───── Source records

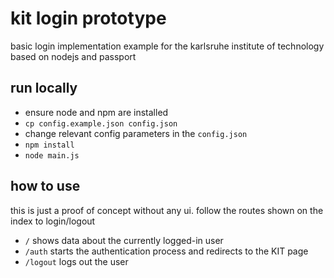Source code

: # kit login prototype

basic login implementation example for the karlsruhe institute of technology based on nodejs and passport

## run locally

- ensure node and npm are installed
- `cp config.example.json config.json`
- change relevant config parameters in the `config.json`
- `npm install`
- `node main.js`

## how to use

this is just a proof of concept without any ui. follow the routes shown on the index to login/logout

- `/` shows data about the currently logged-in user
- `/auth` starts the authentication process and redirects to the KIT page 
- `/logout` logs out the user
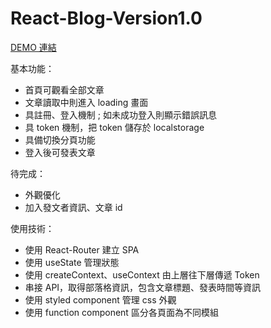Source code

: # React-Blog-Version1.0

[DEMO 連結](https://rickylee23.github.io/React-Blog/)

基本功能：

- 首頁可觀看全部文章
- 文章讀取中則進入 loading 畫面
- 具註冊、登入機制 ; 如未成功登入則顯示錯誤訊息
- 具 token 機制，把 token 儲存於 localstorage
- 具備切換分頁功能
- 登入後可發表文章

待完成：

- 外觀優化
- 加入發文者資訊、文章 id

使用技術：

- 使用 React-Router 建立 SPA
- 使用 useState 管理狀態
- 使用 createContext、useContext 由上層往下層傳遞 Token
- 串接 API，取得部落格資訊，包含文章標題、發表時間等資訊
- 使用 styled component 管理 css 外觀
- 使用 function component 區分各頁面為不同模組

──────────

### What is expected
Your answer must be an exact transcription of every entry, minus the pictures.

### Problem solution
Source code

: # kit login prototype

basic login implementation example for the karlsruhe institute of technology based on nodejs and passport

## run locally

- ensure node and npm are installed
- `cp config.example.json config.json`
- change relevant config parameters in the `config.json`
- `npm install`
- `node main.js`

## how to use

this is just a proof of concept without any ui. follow the routes shown on the index to login/logout

- `/` shows data about the currently logged-in user
- `/auth` starts the authentication process and redirects to the KIT page 
- `/logout` logs out the user
Source code

: # React-Blog-Version1.0

[DEMO 連結](https://rickylee23.github.io/React-Blog/)

基本功能：

- 首頁可觀看全部文章
- 文章讀取中則進入 loading 畫面
- 具註冊、登入機制 ; 如未成功登入則顯示錯誤訊息
- 具 token 機制，把 token 儲存於 localstorage
- 具備切換分頁功能
- 登入後可發表文章

待完成：

- 外觀優化
- 加入發文者資訊、文章 id

使用技術：

- 使用 React-Router 建立 SPA
- 使用 useState 管理狀態
- 使用 createContext、useContext 由上層往下層傳遞 Token
- 串接 API，取得部落格資訊，包含文章標題、發表時間等資訊
- 使用 styled component 管理 css 外觀
- 使用 function component 區分各頁面為不同模組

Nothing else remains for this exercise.